El año Fuster, finalmente, puede ser ocasión para que se extienda una reflexión sobre el estado de salud de la cultura valenciana. Ahora, a medida que han desaparecido o están dejando su actividad diversas personas que han sido referentes de sus respectivos campos, ¿nos encontramos satisfechos del relevo que reemplaza su ausencia? ¿Hemos avanzado, desde los tiempos de Fuster, en el desarrollo de una red creativa sostenida por una amplia generación de artistas, escritores y arquitectos? ¿Se encuentra confirmada por la inquietud intelectual existente en el territorio valenciano y la densidad de sus agentes culturales? ¿La acredita el impacto de la obra cultural valenciana en el resto de España y en el plano internacional? ¿Se encuentra la potencia económica de esa cultura al mismo nivel que en otros territorios con lengua propia? La ausencia de una mayor colaboración público-privada, ¿es el resultado de la fosilización de intereses creados, agrupados en capillitas? ¿Cuánta gente puede aspirar a vivir exclusivamente de los oficios culturales sin sucumbir en la miseria?

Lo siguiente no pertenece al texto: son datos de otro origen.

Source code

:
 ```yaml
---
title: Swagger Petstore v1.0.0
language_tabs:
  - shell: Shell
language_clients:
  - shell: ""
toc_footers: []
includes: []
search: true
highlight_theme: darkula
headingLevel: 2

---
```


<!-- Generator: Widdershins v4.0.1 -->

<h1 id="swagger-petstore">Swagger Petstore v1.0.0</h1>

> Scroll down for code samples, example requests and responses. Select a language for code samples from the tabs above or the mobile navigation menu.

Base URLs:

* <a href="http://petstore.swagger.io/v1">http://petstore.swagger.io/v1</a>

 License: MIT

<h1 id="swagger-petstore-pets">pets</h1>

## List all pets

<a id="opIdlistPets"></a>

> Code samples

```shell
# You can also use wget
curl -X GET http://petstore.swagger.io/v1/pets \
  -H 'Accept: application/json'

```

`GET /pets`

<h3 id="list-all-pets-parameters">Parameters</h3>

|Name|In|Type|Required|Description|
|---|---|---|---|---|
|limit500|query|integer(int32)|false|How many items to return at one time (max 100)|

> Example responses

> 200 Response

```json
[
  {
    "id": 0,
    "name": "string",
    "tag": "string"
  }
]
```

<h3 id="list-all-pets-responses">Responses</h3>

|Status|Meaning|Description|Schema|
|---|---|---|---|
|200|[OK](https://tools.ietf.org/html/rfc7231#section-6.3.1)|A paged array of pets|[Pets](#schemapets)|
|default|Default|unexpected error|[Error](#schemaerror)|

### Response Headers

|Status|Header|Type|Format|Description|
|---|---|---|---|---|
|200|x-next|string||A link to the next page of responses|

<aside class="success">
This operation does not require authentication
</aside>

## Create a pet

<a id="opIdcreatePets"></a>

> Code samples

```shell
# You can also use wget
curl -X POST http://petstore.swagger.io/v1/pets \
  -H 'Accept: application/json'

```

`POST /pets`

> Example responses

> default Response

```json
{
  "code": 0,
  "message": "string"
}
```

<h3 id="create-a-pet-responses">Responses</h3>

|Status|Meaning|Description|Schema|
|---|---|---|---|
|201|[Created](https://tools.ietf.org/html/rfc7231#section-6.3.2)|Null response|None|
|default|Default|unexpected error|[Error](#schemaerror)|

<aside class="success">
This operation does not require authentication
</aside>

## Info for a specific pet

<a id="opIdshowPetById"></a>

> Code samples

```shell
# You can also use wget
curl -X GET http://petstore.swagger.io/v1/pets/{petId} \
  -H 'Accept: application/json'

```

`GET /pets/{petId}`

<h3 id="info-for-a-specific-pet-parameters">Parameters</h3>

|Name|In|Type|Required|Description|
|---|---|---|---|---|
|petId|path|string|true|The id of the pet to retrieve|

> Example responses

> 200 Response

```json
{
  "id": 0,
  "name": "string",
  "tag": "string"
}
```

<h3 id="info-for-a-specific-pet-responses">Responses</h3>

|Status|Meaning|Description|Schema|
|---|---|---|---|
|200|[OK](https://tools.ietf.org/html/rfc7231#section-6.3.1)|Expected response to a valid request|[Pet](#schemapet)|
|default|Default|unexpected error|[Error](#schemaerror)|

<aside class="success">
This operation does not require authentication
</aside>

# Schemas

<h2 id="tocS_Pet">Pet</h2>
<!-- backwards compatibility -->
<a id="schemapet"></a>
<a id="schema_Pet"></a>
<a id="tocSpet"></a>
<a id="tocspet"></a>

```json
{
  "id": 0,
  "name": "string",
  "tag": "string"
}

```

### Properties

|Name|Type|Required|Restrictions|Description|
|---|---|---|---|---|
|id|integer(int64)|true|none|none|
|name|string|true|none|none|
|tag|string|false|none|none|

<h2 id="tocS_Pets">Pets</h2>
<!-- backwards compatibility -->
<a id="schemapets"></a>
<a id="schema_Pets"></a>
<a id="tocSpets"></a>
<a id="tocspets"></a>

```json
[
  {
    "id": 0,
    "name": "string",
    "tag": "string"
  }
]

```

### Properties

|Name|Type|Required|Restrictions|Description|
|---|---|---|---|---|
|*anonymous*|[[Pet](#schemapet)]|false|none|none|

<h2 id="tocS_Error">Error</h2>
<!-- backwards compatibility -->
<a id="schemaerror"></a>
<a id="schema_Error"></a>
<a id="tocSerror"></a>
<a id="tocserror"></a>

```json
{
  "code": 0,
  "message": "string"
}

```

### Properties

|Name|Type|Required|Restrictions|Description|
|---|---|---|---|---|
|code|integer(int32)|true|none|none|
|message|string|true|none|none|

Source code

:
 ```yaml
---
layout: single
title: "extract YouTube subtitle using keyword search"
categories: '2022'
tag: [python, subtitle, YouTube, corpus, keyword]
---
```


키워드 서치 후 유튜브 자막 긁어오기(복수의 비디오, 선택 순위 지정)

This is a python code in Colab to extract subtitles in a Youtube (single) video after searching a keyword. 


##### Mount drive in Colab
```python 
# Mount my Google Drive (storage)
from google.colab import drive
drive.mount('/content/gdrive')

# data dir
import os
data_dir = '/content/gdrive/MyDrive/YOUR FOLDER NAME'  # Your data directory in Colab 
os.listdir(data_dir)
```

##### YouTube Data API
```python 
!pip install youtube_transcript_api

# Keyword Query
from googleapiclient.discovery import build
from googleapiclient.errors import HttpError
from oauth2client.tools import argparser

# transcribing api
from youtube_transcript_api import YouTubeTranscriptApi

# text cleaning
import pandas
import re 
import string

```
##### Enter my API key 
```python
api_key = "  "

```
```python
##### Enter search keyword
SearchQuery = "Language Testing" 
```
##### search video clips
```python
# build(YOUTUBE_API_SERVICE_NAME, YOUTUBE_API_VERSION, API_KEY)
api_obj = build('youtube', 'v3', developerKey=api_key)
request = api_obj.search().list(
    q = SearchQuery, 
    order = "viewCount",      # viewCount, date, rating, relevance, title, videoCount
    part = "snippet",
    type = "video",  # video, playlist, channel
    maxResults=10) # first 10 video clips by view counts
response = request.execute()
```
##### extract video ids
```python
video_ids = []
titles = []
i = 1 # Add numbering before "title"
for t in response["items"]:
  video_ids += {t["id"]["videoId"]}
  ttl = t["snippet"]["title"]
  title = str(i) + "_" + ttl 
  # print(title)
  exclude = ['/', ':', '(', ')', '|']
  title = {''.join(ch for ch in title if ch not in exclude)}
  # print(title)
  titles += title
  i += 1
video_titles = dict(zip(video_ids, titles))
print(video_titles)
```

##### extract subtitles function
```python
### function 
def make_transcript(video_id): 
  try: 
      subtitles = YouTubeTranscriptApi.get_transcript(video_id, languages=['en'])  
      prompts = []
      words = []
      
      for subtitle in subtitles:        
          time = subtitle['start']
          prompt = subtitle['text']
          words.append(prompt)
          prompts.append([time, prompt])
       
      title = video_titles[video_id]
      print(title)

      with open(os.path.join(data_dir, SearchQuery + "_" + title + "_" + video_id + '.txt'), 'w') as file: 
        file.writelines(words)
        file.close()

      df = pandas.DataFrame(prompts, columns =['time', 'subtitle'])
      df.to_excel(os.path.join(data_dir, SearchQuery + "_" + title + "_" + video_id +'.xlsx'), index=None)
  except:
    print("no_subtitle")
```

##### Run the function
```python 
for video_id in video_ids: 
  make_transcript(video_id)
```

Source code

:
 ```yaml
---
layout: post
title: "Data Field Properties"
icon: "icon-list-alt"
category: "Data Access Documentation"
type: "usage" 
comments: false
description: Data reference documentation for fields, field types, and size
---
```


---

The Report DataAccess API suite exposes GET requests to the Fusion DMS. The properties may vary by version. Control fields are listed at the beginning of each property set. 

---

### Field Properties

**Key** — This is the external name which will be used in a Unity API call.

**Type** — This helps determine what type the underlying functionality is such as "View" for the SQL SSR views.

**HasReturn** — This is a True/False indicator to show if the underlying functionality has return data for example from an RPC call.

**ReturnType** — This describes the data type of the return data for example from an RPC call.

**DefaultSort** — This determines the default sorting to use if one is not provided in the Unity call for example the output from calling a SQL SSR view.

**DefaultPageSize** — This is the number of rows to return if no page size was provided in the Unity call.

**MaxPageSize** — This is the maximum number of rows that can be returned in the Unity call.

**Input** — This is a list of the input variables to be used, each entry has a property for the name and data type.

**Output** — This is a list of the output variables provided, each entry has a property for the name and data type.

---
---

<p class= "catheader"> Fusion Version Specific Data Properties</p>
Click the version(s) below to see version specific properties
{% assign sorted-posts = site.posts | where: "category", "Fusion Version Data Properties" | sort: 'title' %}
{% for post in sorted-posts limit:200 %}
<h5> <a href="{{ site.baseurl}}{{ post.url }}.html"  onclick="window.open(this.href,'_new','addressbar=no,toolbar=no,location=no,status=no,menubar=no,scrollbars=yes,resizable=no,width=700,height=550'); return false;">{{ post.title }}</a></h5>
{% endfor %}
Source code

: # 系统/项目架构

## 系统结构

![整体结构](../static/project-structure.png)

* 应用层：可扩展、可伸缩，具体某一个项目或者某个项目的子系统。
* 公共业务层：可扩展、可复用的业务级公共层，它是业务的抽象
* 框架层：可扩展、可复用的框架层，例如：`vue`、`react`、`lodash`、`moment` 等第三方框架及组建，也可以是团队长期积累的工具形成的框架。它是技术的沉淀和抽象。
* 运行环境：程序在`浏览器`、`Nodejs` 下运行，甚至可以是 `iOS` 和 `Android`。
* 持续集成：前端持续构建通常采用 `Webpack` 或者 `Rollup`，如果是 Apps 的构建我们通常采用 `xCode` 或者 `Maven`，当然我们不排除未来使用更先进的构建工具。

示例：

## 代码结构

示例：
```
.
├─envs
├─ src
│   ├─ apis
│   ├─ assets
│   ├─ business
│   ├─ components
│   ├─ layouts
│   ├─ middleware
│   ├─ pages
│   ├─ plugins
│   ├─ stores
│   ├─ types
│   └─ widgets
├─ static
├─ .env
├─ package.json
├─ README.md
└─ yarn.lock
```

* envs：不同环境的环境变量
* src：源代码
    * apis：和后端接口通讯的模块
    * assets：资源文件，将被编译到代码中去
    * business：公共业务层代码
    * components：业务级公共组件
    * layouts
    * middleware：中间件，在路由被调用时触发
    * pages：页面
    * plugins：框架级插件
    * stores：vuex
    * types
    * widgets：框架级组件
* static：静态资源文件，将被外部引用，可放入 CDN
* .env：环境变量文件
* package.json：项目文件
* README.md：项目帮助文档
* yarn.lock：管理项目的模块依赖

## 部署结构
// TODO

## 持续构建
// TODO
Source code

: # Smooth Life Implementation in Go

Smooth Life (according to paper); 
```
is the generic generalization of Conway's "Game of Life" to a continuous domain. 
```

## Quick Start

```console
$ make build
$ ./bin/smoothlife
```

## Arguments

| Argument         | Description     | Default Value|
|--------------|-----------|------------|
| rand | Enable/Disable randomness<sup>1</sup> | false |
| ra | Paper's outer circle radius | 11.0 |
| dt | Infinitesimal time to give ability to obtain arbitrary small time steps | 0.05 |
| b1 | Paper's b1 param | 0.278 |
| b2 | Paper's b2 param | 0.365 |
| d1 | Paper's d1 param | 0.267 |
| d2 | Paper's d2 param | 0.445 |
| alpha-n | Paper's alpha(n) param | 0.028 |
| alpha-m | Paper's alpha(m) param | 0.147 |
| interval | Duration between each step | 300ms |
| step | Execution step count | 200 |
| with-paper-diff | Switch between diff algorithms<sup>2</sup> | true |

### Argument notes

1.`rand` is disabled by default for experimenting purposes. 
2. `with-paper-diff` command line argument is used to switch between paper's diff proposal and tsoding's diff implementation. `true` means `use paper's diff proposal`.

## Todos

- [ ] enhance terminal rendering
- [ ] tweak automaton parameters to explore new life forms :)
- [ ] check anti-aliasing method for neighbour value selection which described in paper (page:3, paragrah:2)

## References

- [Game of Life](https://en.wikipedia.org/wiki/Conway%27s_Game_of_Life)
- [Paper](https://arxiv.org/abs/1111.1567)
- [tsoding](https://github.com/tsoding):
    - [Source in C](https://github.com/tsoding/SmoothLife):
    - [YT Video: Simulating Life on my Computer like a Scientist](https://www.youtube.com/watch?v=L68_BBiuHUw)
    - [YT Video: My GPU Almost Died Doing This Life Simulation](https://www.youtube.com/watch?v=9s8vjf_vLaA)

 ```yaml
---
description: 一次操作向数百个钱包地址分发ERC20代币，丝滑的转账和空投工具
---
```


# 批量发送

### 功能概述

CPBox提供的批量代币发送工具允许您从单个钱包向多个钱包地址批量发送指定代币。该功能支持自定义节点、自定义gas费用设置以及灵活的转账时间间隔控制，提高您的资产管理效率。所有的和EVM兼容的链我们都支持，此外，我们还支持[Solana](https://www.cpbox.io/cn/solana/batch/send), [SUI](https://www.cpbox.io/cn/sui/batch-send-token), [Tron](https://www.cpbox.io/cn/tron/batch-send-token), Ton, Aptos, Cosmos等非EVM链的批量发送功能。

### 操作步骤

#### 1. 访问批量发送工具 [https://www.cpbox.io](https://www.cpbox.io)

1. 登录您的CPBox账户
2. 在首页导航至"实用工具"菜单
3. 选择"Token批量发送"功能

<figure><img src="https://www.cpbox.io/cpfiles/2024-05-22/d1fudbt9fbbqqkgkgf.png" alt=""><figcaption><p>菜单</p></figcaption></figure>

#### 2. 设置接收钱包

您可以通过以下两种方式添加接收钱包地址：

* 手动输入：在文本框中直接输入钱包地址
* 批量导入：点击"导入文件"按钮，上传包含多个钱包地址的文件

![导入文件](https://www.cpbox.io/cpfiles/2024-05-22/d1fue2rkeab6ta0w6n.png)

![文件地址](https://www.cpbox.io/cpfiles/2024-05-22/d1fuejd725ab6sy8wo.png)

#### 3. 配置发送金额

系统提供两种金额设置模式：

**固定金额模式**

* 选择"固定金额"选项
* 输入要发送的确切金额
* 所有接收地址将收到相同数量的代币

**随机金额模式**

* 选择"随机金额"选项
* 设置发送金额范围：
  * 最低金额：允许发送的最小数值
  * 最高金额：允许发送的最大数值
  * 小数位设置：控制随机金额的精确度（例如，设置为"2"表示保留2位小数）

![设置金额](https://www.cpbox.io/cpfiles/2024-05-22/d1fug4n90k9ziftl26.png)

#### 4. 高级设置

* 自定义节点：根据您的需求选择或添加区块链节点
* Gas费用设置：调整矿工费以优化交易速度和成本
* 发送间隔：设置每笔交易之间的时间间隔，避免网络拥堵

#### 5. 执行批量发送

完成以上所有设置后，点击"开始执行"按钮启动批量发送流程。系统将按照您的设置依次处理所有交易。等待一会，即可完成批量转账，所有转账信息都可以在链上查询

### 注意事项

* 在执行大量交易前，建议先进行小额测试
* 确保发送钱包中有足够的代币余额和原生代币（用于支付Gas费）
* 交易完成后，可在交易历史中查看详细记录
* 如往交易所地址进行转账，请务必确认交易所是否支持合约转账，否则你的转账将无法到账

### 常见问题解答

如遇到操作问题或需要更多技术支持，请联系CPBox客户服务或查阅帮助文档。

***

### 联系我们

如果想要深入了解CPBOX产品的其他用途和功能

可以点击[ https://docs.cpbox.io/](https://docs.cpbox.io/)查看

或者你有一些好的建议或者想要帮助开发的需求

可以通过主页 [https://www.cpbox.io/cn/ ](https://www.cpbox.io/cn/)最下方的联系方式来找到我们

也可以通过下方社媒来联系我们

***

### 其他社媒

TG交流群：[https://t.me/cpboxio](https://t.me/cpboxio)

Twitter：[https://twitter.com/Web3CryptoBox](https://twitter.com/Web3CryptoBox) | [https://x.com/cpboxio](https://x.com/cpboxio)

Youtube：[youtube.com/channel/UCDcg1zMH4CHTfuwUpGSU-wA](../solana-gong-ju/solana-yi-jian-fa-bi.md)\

Fuster como pasado a descubrir y conmemorar es la primera piedra que cabría colocar en 2022. Fuster como revulsivo, disolvente de autocomplacencias y fustigador de inhibiciones e inciensos, la segunda. Sin ésta, puede que a las debilidades de los valencianos se venga a sumar una cultura más de escaparate, -apariencia y aislamiento-, que de combate, calidad y vanguardia.